Unusual honeybee die-offs have become so severe that some US beekeepers will qualify for disaster relief funds

from - http://www.guardian.co.uk/environment/2012/jan/13/honeybee-problem-critical-point?intcmp=122

"Anyone who's been stung by a bee knows they can inflict an outsized pain for such tiny insects. It makes a strange kind of sense, then, that their demise would create an outsized problem for the food system by placing the more than 70 crops they pollinate -- from almonds to apples to blueberries -- in peril.

Although news about Colony Collapse Disorder (CCD) has died down, commercial beekeepers have seen average population losses of about 30 percent each year since 2006, said Paul Towers, of the Pesticide Action Network. Towers was one of the organizers of a conference that brought together beekeepers and environmental groups this week to tackle the challenges facing the beekeeping industry and the agricultural economy by proxy.

"We are inching our way toward a critical tipping point," said Steve Ellis, secretary of the National Honey Bee Advisory Board (NHBAB) and a beekeeper for 35 years. Last year he had so many abnormal bee die-offs that he'll qualify for disaster relief from the U.S. Department of Agriculture (USDA).
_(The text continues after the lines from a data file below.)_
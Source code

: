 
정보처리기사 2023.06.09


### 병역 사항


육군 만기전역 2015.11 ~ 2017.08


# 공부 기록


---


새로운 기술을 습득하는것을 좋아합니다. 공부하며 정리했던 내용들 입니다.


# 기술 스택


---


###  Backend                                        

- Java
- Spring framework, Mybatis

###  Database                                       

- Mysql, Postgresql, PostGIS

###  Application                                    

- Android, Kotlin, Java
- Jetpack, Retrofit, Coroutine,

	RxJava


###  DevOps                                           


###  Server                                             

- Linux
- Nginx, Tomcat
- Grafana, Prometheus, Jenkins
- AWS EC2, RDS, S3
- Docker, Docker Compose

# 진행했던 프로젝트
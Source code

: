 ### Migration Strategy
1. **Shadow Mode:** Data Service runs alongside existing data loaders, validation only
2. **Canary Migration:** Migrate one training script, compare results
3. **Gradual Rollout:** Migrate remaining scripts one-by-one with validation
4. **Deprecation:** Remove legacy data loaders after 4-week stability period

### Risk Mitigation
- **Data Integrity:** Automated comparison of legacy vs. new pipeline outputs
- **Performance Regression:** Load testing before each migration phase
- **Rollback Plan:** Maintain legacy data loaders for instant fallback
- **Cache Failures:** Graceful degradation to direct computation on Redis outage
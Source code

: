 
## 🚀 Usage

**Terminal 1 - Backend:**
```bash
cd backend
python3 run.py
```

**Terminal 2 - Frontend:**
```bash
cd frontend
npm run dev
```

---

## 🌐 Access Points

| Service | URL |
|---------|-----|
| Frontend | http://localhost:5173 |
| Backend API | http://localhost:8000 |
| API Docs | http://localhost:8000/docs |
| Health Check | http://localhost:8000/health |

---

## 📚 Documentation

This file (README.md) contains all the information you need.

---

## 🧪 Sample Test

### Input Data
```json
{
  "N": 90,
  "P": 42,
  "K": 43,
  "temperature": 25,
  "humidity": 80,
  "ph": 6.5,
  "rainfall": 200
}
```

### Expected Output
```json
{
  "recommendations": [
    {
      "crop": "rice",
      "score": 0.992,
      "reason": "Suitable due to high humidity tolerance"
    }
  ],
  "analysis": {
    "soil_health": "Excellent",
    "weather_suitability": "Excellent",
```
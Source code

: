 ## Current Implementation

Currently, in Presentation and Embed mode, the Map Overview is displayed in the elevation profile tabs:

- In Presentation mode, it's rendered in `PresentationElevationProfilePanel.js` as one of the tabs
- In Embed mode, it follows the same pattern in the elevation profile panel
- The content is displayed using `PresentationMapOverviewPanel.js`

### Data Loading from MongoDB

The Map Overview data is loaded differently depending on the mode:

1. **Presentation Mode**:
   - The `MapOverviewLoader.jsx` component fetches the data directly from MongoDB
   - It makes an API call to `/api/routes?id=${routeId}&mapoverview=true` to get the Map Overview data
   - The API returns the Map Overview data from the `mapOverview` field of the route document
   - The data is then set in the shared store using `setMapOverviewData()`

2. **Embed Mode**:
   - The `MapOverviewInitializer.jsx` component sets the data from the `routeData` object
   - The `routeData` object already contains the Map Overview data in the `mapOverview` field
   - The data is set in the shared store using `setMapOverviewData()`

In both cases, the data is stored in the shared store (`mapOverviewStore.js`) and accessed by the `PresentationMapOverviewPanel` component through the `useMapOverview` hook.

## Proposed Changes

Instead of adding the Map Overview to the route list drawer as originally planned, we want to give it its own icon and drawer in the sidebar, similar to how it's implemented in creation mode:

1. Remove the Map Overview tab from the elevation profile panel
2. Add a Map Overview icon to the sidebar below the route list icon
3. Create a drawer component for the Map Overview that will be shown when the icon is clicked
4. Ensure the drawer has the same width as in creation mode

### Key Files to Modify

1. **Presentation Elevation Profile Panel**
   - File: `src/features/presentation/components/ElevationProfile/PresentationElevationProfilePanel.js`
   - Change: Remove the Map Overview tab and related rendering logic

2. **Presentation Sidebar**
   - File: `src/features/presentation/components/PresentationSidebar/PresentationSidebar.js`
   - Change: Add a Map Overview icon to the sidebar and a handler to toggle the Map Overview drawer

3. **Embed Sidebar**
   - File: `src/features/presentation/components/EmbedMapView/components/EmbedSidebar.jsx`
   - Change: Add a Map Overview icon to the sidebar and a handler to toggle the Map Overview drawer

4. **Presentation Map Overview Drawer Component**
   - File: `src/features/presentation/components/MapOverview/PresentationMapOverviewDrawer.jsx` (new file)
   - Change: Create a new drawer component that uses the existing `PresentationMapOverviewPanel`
In addition to continued reports of CCD -- a still somewhat mysterious phenomenon in which entire bee colonies literally disappear, alien-abduction style, leaving not even their dead bodies behind -- bee populations are suffering poor health in general, and experiencing shorter life spans and diminished vitality. And while parasites, pathogens, and habitat loss can deal blows to bee health, research increasingly points to pesticides as the primary culprit.

"In the industry we believe pesticides play an important role in what's going on," said Dave Hackenberg, co-chair of the NHBAB and a beekeeper in Pennsylvania.

Of particular concern is a group of pesticides, chemically similar to nicotine, called neonicotinoids (neonics for short), and one in particular called clothianidin. Instead of being sprayed, neonics are
used to treat seeds, so that they're absorbed by the plant's vascular system, and then end up attacking the central nervous systems of bees that come to collect pollen. Virtually all of today's genetically engineered Bt corn is treated with neonics. The chemical industry alleges that bees don't like to collect corn pollen, but new research shows that not only do bees indeed forage in corn, but they also have multiple other routes of exposure to neonics.

The Purdue University study, published in the journal PLoS ONE, found high levels of clothianidin in planter exhaust spewed during the spring sowing of treated maize seed. It also found neonics in the soil of unplanted fields nearby those planted with Bt corn, on dandelions growing near those fields, in dead bees found near hive entrances, and in pollen stored in the hives.

Evidence already pointed to the presence of neonic-contaminated pollen
as a factor in CCD. As Hackenberg explained, "The insects start taking [the pesticide] home, and it contaminates everywhere the insect came from." These new revelations about the pervasiveness of neonics in bees' habitats only strengthen the case against using the insecticides.

The irony, of course, is that farmers use these chemicals to protect their crops from destructive insects, but in so doing, they harm other insects essential to their crops' production -- a catch-22 that Hackenberg said speaks to the fact that "we have become a nation driven by the chemical industry." In addition to beekeeping, he owns two farms, and even when crop analysts recommend spraying pesticides on his crops to kill an aphid population, for example, he knows that "if I spray, I'm going to kill all the beneficial insects." But most farmers, lacking Hackenberg's awareness of bee populations, follow the advice of the crop adviser -- who, these days, is likely to be paid by the chemical industry, rather than by a state university or another independent entity.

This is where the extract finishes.